В отъезде, скажите на милость! А ты сама кто?
— Я жена доктора, Мария Вагнер, к вашим услугам, досточтимый.
Жена!.. Так вот оно что!.. Влюбился, дуралей, и от восторгов страсти так потерял голову, что не пожелал осмотреть дом!.. Ведь мог я и подохнуть, к тому шло...
— Возможно, тебе следует поблагодарить меня, маленький сушеный уродец, и впредь выражаться осмотрительней?
Я разозлилась еще пуще, ибо то, что я передала сравнительно пристойными словами, было чередой непристойных и оскорбительных видений.
Ты права, ты права, прости меня. (Кажется, он испугался.) Откуда ты взялась такая умная? Я тебя знаю?
— От Фауста. Мне сказали, я его дочь. — Я не видела причин таиться от этой твари, запертой в стекле, к тому же мне стало любопытно, что скажет гомункул о своем создателе.

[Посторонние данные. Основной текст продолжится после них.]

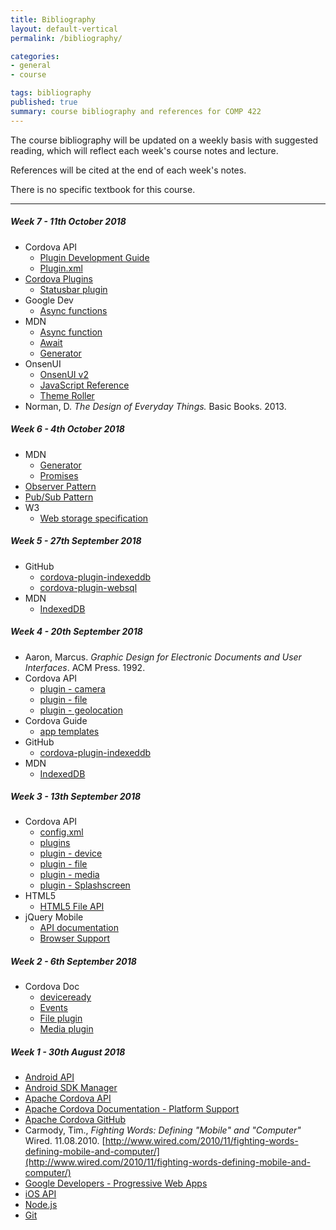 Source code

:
 ```yaml
---
title: Bibliography
layout: default-vertical
permalink: /bibliography/

categories:
- general
- course

tags: bibliography
published: true
summary: course bibliography and references for COMP 422
---
```


The course bibliography will be updated on a weekly basis with suggested reading, which will reflect each week's course notes and lecture.

References will be cited at the end of each week's notes.

There is no specific textbook for this course.

***

<!--
##### Week 13 - 20th November 2015

* Cordova
  * [Plugin Development Guide](https://cordova.apache.org/docs/en/latest/guide/hybrid/plugins/index.html)
  * [Plugman](https://cordova.apache.org/docs/en/latest/plugin_ref/plugman.html)
* Ionic
  * [Home](http://ionicframework.com/)
  * [Docs](http://ionicframework.com/docs/)

##### Week 12 - 13th November 2015

* Cordova
  * [Whitelist plugin](https://github.com/apache/cordova-plugin-whitelist)
* GitHub
  * [cordova-plugin-indexeddb](https://www.npmjs.com/package/cordova-plugin-indexeddb)
  * [cordova-plugin-websql](https://github.com/msopentech/cordova-plugin-websql/)
* MDN
  * [IndexedDB](https://developer.mozilla.org/en-US/docs/Web/API/IndexedDB_API)

##### Week 11 - 6th November 2015

* Cordova
  * [Cordova Storage](http://cordova.apache.org/docs/en/5.1.1/cordova/storage/storage.html)
* GitHub
  * [cordova-plugin-indexeddb](https://www.npmjs.com/package/cordova-plugin-indexeddb)
* HTML5
  * [HTML5 File API](http://www.w3.org/TR/FileAPI/)
* MDN
  * [IndexedDB](https://developer.mozilla.org/en-US/docs/Web/API/IndexedDB_API)
* W3
  * [Web storage specification](http://www.w3.org/TR/webstorage/)

##### Week 10 - 30th October 2015

* Cordova
  * [Cordova API - filesystem plugin](https://www.npmjs.com/package/cordova-plugin-file)
  * [Cordova API - file transfer plugin](https://www.npmjs.com/package/cordova-plugin-file-transfer)
  * [Cordova Storage](http://cordova.apache.org/docs/en/5.1.1/cordova/storage/storage.html)
* GitHub
  * [cordova-plugin-file](https://github.com/apache/cordova-plugin-file/)
* HTML5
  * [HTML5 File API](http://www.w3.org/TR/FileAPI/)
* MDN
  * [Web APIs - FileError](https://developer.mozilla.org/en-US/docs/Web/API/FileError)

##### Week 14 - 2nd December 2016

* Cordova API docs
	* [config.xml](https://cordova.apache.org/docs/en/latest/config_ref/index.html)
	* [Globalization](https://cordova.apache.org/docs/en/latest/reference/cordova-plugin-globalization/index.html)
	* [Hooks](https://cordova.apache.org/docs/en/latest/guide/appdev/hooks/index.html)
	* [Merges](https://cordova.apache.org/docs/en/latest/reference/cordova-cli/index.html#merges)
	* [Network Information](https://cordova.apache.org/docs/en/latest/reference/cordova-plugin-network-information/index.html)
	* [Whitelisting](https://cordova.apache.org/docs/en/latest/guide/appdev/whitelist/index.html)
* OnsenUI
	* [JavaScript Reference](https://onsen.io/v2/docs/js.html)

##### Week 12 - 18th November 2016

* OnsenUI
	* [JavaScript Reference](https://onsen.io/v2/docs/js.html)
* MDN - IndexedDB
	* [IndexedDB API](https://developer.mozilla.org/en-US/docs/Web/API/IndexedDB_API)
* MDN - JavaScript reference
	* [String.prototype.split()](https://developer.mozilla.org/en-US/docs/Web/JavaScript/Reference/Global_Objects/String/split)
	* [RegExp](https://developer.mozilla.org/en-US/docs/Web/JavaScript/Reference/Global_Objects/RegExp)


##### Week 11 - 11th November 2016

* Cordova API
	* [Plugin Development Guide](http://cordova.apache.org/docs/en/latest/guide/hybrid/plugins/index.html)
	* [Plugin.xml](http://cordova.apache.org/docs/en/latest/plugin_ref/spec.html)
* [Cordova Plugins](http://cordova.apache.org/plugins/)

##### Week 10 - 4th November 2016

* Cordova API
	* [Statusbar plugin](https://cordova.apache.org/docs/en/latest/reference/cordova-plugin-statusbar/index.html)
* OnsenUI
  * [OnsenUI v2](https://onsen.io/)
  * [JavaScript Reference](https://onsen.io/v2/docs/js.html)
  * [Theme Roller](http://components.onsen.io/)

##### Week 9 - 28th October 2016

* Cordova API
	* [Storage](http://cordova.apache.org/docs/en/latest/cordova/storage/storage.html)
  * [Whitelist plugin](https://github.com/apache/cordova-plugin-whitelist)
* GitHub
  * [cordova-plugin-indexeddb](https://www.npmjs.com/package/cordova-plugin-indexeddb)
* MDN
  * [IndexedDB](https://developer.mozilla.org/en-US/docs/Web/API/IndexedDB_API)

##### Week 8 - 21st October 2016

* GitHub
  * [cordova-plugin-indexeddb](https://www.npmjs.com/package/cordova-plugin-indexeddb)
  * [cordova-plugin-websql](https://github.com/msopentech/cordova-plugin-websql/)
* MDN
  * [IndexedDB](https://developer.mozilla.org/en-US/docs/Web/API/IndexedDB_API)
* W3
  * [Web storage specification](http://www.w3.org/TR/webstorage/)

##### Week 7 - 14th October 2016

* N/A

-->

<!--

##### Week 15 - 8th December 2017

* N/A

##### Week 14 - 1st December 2017

* React & React Native
	* [React](https://reactjs.org/)
	* [React Native](https://facebook.github.io/react-native/)
	* [React DevTools](https://github.com/facebook/react-devtools/tree/master/packages/react-devtools)
	* [React Navigation](https://www.npmjs.com/package/react-navigation)
	* [React Native - Layout Props](https://facebook.github.io/react-native/docs/layout-props.html)
	* [React Native - StatusBar](https://facebook.github.io/react-native/docs/statusbar.html)
* Various
	* [Axios JS library](https://www.npmjs.com/package/axios)
	* [Firebase](https://firebase.google.com/)
	* [Firebase - database rules](https://firebase.google.com/docs/database/security/quickstart)
	* [Google's Cloud Platform](https://cloud.google.com/shell/docs/features#code_editor)
	* [MDN - super](https://developer.mozilla.org/en-US/docs/Web/JavaScript/Reference/Operators/super)
	* [XMLHttpRequest](https://developer.mozilla.org/en-US/docs/Web/API/XMLHttpRequest)
	* [Yarn - Firebase](https://yarnpkg.com/en/package/firebase)

##### Week 13 - 24th November 2017

* N/A

##### Week 12 - 17th November 2017

* React Native
	* [MDN - super](https://developer.mozilla.org/en-US/docs/Web/JavaScript/Reference/Operators/super)
	* [React Native - Layout Props](https://facebook.github.io/react-native/docs/layout-props.html)

##### Week 11 - 10th November 2017

* React Native
	* [React](https://reactjs.org/)
	* [React Native](https://facebook.github.io/react-native/)
	* [React DevTools](https://github.com/facebook/react-devtools/tree/master/packages/react-devtools)

##### Week 10 - 3rd November 2017

* Cordova API docs
	* [config.xml](https://cordova.apache.org/docs/en/latest/config_ref/index.html)
	* [Globalization](https://cordova.apache.org/docs/en/latest/reference/cordova-plugin-globalization/index.html)
	* [Hooks](https://cordova.apache.org/docs/en/latest/guide/appdev/hooks/index.html)
	* [Merges](https://cordova.apache.org/docs/en/latest/reference/cordova-cli/index.html#merges)
	* [Network Information](https://cordova.apache.org/docs/en/latest/reference/cordova-plugin-network-information/index.html)
	* [Whitelisting](https://cordova.apache.org/docs/en/latest/guide/appdev/whitelist/index.html)
* OnsenUI
	* [JavaScript Reference](https://onsen.io/v2/docs/js.html)

##### Week 9 - 27th October 2017

* Cordova API
	* [Statusbar plugin](https://cordova.apache.org/docs/en/latest/reference/cordova-plugin-statusbar/index.html)
	* [Storage](http://cordova.apache.org/docs/en/latest/cordova/storage/storage.html)
	* [Whitelist plugin](https://github.com/apache/cordova-plugin-whitelist)
* GitHub
  * [cordova-plugin-indexeddb](https://www.npmjs.com/package/cordova-plugin-indexeddb)
* MDN
  * [IndexedDB](https://developer.mozilla.org/en-US/docs/Web/API/IndexedDB_API)
* OnsenUI
  * [OnsenUI v2](https://onsen.io/)
  * [JavaScript Reference](https://onsen.io/v2/docs/js.html)
  * [Theme Roller](http://components.onsen.io/)

##### Week 8 - 20th October 2017

* N/A

-->

##### Week 7 - 11th October 2018

* Cordova API
	* [Plugin Development Guide](http://cordova.apache.org/docs/en/latest/guide/hybrid/plugins/index.html)
	* [Plugin.xml](http://cordova.apache.org/docs/en/latest/plugin_ref/spec.html)
* [Cordova Plugins](http://cordova.apache.org/plugins/)
	* [Statusbar plugin](https://cordova.apache.org/docs/en/latest/reference/cordova-plugin-statusbar/index.html)
* Google Dev
  * [Async functions](https://developers.google.com/web/fundamentals/primers/async-functions)
* MDN
  * [Async function](https://developer.mozilla.org/en-US/docs/Web/JavaScript/Reference/Statements/async_function)
  * [Await](https://developer.mozilla.org/en-US/docs/Web/JavaScript/Reference/Operators/await)
  * [Generator](https://developer.mozilla.org/en-US/docs/Web/JavaScript/Reference/Global_Objects/Generator)
* OnsenUI
  * [OnsenUI v2](https://onsen.io/)
  * [JavaScript Reference](https://onsen.io/v2/docs/js.html)
  * [Theme Roller](http://components.onsen.io/)
* Norman, D. *The Design of Everyday Things.* Basic Books. 2013.

##### Week 6 - 4th October 2018

* MDN
  * [Generator](https://developer.mozilla.org/en-US/docs/Web/JavaScript/Reference/Global_Objects/Generator)
  * [Promises](https://developer.mozilla.org/en-US/docs/Web/JavaScript/Reference/Global_Objects/Promise)
* [Observer Pattern](https://en.wikipedia.org/wiki/Observer_pattern)
* [Pub/Sub Pattern](https://en.wikipedia.org/wiki/Publish%E2%80%93subscribe_pattern)
* W3
  * [Web storage specification](http://www.w3.org/TR/webstorage/)

##### Week 5 - 27th September 2018

* GitHub
  * [cordova-plugin-indexeddb](https://www.npmjs.com/package/cordova-plugin-indexeddb)
  * [cordova-plugin-websql](https://github.com/msopentech/cordova-plugin-websql/)
* MDN
  * [IndexedDB](https://developer.mozilla.org/en-US/docs/Web/API/IndexedDB_API)

##### Week 4 - 20th September 2018

* Aaron, Marcus. *Graphic Design for Electronic Documents and User Interfaces*. ACM Press. 1992.
* Cordova API
  * [plugin - camera](https://cordova.apache.org/docs/en/latest/reference/cordova-plugin-camera/index.html)
  * [plugin - file](https://cordova.apache.org/docs/en/latest/reference/cordova-plugin-file/index.html)
  * [plugin - geolocation](https://cordova.apache.org/docs/en/latest/reference/cordova-plugin-geolocation/index.html)
* Cordova Guide
  * [app templates](https://cordova.apache.org/docs/en/latest/guide/cli/template.html)
* GitHub
  * [cordova-plugin-indexeddb](https://www.npmjs.com/package/cordova-plugin-indexeddb)
* MDN
  * [IndexedDB](https://developer.mozilla.org/en-US/docs/Web/API/IndexedDB_API)

##### Week 3 - 13th September 2018

* Cordova API
  * [config.xml](https://cordova.apache.org/docs/en/latest/config_ref/index.html)
  * [plugins](http://cordova.apache.org/plugins/)
  * [plugin - device](https://cordova.apache.org/docs/en/latest/reference/cordova-plugin-device/index.html)
  * [plugin - file](https://cordova.apache.org/docs/en/latest/reference/cordova-plugin-file/index.html)
  * [plugin - media](https://cordova.apache.org/docs/en/latest/reference/cordova-plugin-media/)
  * [plugin -  Splashscreen](https://cordova.apache.org/docs/en/latest/reference/cordova-plugin-splashscreen/)
* HTML5
  * [HTML5 File API](http://www.w3.org/TR/FileAPI/)
* jQuery Mobile
  * [API documentation](http://api.jquerymobile.com/)
  * [Browser Support](https://jQuerymobile.com/browser-support/1.4/)

##### Week 2 - 6th September 2018

* Cordova Doc
  * [deviceready](https://cordova.apache.org/docs/en/latest/cordova/events/events.html#deviceready)
  * [Events](https://cordova.apache.org/docs/en/latest/cordova/events/events.html)
  * [File plugin](https://cordova.apache.org/docs/en/latest/reference/cordova-plugin-file/index.html)
  * [Media plugin](https://cordova.apache.org/docs/en/latest/reference/cordova-plugin-media/)

##### Week 1 - 30th August 2018

* [Android API](https://github.com/apache/cordova-android)
* [Android SDK Manager](https://developer.android.com/studio/command-line/sdkmanager)
* [Apache Cordova API](http://docs.cordova.io)
* [Apache Cordova Documentation - Platform Support](https://cordova.apache.org/docs/en/latest/guide/support/index.html)
* [Apache Cordova GitHub](https://github.com/apache?utf8=%E2%9C%93&query=cordova)
* Carmody, Tim., *Fighting Words: Defining "Mobile" and "Computer"* Wired. 11.08.2010. [http://www.wired.com/2010/11/fighting-words-defining-mobile-and-computer/](http://www.wired.com/2010/11/fighting-words-defining-mobile-and-computer/)
* [Google Developers - Progressive Web Apps](https://developers.google.com/web/progressive-web-apps/)
* [iOS API](https://github.com/apache/cordova-ios)
* [Node.js](https://nodejs.org/en/)
* [Git](http://git-scm.com/)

Он не сказал ничего. В нос мне ударил резкий запах нюхательных солей, а вернее всего, запах мне просто померещился, как и мерцание света перед глазами — вспышка, потом еще одна, словно молния без грома, и тут же все прошло. Уродец в колбе молчал и не двигался, неужели издох? Я вслушивалась в свои мысли, но посторонних более не замечала. Только отчего-то вспомнила крыльцо и дверь, и луч закатного солнца на двери. Знать бы, что имя Фауста так на него подействует, обошлась бы привычным враньем: сирота, мол, родных не ведаю...
— Ладно, — сказала я наконец, опуская крышку ларца, — извини, если что не так. Лежи или плавай, отдыхай как знаешь. Я приду завтра.
Глава 7.
Амалия провела меня к хозяйке, непочтительно косясь в мою сторону. Я не сомневался, что она будет подслушивать. Госпожа Хондорф сидела у окна с шитьем. Волнения минувшего дня не прошли ей даром: деревянная спина словно надломилась, мускулы лица были расслаблены, и хоть я глядел против света, она показалась мне старой и совсем непохожей на Марию. В голосе ее уже не было стальной дрожи клинка, отразившего удар. Для ненависти, как для работы, нужны немалые телесные силы, а их-то у нее нынче было недостаточно.
— О чем вы забыли мне сказать вчера?
— Я забыл попросить прощения, — сказал я, подходя ближе. Серые глаза, в которые теперь можно заглянуть, как в остывающий раствор, пронизанный прекрасными стрельчатыми кристаллами. Серые прозрачные глаза. Как будто чуть темнее, чем у Марии и покойного учителя?.. Да не все ли серые глаза одинаковы?! — Мне не следовало говорить так дерзко и вызывающе с матерью моей любимой жены.
— Я не мать ей, — спокойно возразила она. А чего ты ждал, дурачина, — за два десятка лет она наловчилась выговаривать эти слова.
— Вы не мать ей, — повторил я так, чтобы это прозвучало и как согласие, и как сомнение. Она молча смотрела на меня. — Вы больше, чем мать, подобно тому, как долг выше греха. Вы избавили Марию от участи сироты, на которую обрекла ребенка та неизвестная, что была матерью по крови, но не по совести.